The vastness of the current sphere of both traditional vertically-integrated and burgeoning horizontally-integrated mass media perhaps dilutes its political implications. The nebulous nature of human societies across the global village prevents one accessible and agreeable message from touching everyone, even before it is impacted by the dominance of huge media corporations and their relationships to political and financial elites. If we can engage with new media aggressively and purposefully, rather than passively, we might well see a new politics emerge, and soon.

Does social media really encourage political action for Gaza?

social-media-and-politics

Carl Miller of the Centre for the Analysis of Social Media asserts that “para-political activity is a potent and growing phenomenon”, and if you’ve ever even glanced at social media, you’ll agree. But, note the use of the prefix para-, and his following assertion: “as politics in front of our eyes seems to be business as usual, an earthquake is rumbling under Westminster.” Is it really the case that the likes of Facebook, Twitter and YouTube are galvanising and facilitating a post-postmodern world of political organisation? Will it, or has it already, changed the lives of those who use it to the extent that our future leaders might come to organize and communicate in ways that can’t be racketeered? And in a week in which reports of the Gaza conflict saturate the online mediascape, can it be the case that social media is important and effective enough to in fact make an impact on conflicts like these?

 

The term ‘social media’ (SM) is often a truncation to describe the now omni-accompanying digital platforms via which we chat blithely to tenuous contacts and acquaintances. The phrase is synonymous specifically with Facebook and Twitter, the profile-based platforms from which the majority of SM users broadcast and receive information, and are largely a deluge of faces, frivolity and thrillingly small animals. SM’s much broader network of tools can be underestimated; the term encompasses a vast amount of ‘Web 2.0’, the modern internet in which user-generated content dominates the landscape and the culture of cyberspace’s constant conveyor belt. YouTube, Instagram and Flickr are all social media tools too, as is Wikipedia, and all online blogs. The collective, collaborative potential of this revolution in communications is well utilized in certain arenas, and taken for granted in others, and the focus on SM as simply an individual’s digital ego-hub is often the source of its dismissal. But there are huge implications in its wider applications of creating, obtaining and transmitting events, visual media and discrete information freely and instantaneously. History need not be entirely written by the winners if the underdogs know their tech.

 

With all this potential, is there concrete value in social media as transformative platforms? Is it easy, or even helpful, to distinguish between ‘good’ and ‘bad’ uses of it (or, in terms of political engagement and activism, ‘effective’ and ‘ineffective’)? Can uploading a photo of your dinner for the umpteenth time ever affect change?
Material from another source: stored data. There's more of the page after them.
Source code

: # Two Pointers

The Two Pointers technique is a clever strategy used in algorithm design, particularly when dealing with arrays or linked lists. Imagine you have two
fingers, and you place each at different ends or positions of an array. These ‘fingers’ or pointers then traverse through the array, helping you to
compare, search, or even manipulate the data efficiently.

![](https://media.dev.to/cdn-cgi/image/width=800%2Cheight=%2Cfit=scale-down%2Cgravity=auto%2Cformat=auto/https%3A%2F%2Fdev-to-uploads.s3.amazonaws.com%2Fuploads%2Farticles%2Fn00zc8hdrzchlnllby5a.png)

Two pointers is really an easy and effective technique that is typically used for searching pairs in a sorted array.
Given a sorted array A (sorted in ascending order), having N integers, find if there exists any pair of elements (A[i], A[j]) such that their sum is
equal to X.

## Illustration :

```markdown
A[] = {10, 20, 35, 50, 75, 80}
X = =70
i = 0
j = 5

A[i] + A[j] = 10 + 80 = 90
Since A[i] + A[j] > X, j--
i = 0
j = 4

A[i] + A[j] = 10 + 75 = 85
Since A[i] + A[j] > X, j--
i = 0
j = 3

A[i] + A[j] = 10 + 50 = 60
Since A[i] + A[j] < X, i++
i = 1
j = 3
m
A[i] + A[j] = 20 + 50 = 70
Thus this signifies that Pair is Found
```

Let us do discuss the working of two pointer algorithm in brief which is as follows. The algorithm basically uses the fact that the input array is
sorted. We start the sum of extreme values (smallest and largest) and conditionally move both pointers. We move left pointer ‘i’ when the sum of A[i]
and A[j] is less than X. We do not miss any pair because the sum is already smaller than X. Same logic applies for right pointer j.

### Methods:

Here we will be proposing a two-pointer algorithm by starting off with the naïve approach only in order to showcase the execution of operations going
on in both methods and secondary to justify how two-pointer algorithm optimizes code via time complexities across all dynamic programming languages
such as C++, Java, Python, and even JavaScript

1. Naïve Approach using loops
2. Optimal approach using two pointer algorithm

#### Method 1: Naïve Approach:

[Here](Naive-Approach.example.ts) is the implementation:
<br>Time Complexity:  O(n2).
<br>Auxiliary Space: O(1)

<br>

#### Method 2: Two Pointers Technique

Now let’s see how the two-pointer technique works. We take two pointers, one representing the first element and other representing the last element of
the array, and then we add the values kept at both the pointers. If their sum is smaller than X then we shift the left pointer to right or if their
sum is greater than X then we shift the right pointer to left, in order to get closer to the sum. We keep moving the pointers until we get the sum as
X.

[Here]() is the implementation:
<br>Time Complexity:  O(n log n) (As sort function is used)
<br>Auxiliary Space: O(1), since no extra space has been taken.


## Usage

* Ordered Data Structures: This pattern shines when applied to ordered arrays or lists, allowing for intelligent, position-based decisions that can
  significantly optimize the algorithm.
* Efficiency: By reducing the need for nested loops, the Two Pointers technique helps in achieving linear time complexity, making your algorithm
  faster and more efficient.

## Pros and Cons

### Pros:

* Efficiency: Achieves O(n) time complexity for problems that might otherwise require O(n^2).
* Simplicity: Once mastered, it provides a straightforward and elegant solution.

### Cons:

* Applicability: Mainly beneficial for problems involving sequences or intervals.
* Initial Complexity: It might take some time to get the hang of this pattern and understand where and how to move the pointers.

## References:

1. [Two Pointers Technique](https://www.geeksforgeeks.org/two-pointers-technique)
What if it’s another inadequate meal supplied by food banks because your parents are out of work, below a link to an article about the rise of the UK’s reliance on them? There are different ways to use SM valuably and effectively, to distribute information, to influence, to make visible, to facilitate understanding. And it seems that social media has the potential to do for awareness of current political crises what television reportage did for awareness of the Vietnam war; then again, the US waged destruction for years in spite of widespread dissent.

 

 

Jane Gaines debated a similar question with regard to documentary film in her essay ‘Political mimesis’ – what is it about political and social documentary film that moves people, and when it does, does it actually galvanise them into action? Does exposure to political argument via visual media encourage praxis? Gaines argues that alongside an emotional reaction, the visual representation of violence, struggle and conflict instigates (as all cinema does) a physical, visceral reaction similar to that of pornography; but to arouse the mind, arms, spirit, rather than genitalia. This stimulation can be felt even in the most terrible Hollywood war epics, but when the emphasis is on ‘real’ events, and ones that are occurring now, this bodily response might incite us to act upon what we now ‘know’ as a result of documentary ‘evidence’. This week, videos from Gaza, news reports and opinion pieces have gone viral across SM – not only do they move us emotionally, but hopefully, then, to act.

 

However, in his column for the New Yorker Malcolm Gladwell famously trashed SM ‘activism’, explaining that the ‘act’ largely ends at the click of a button: “the platforms of social media are built around weak ties. […] There is strength in weak ties, as the sociologist Mark Granovetter has observed. Our acquaintances—not our friends—are our greatest source of new ideas and information. […] But weak ties seldom lead to high-risk activism.” Gladwell points out that SM is a participatory, not motivational, tool that lessens the level of motivation that participation requires – by sharing that video of the boy with his face blown off, you’ve done what you can. You’ve distributed the information, perhaps contributed to others’ awareness; what else can you do?

 

How can we determine the value of this kind of activity? On one hand, how exactly can you help victims of atrocity other than by making people aware of their fate? Perhaps you share a few more videos, a few more articles. On the other, it’s clear that the definition of ‘help’ here is barely workable; what the children of Gaza needed was real political change years ago. How cynical can we be about our ability to affect the world? Does anyone know which acts will actually change a situation? Clicking the ‘Like’ button? Retweeting? What is it good for – absolutely nothing?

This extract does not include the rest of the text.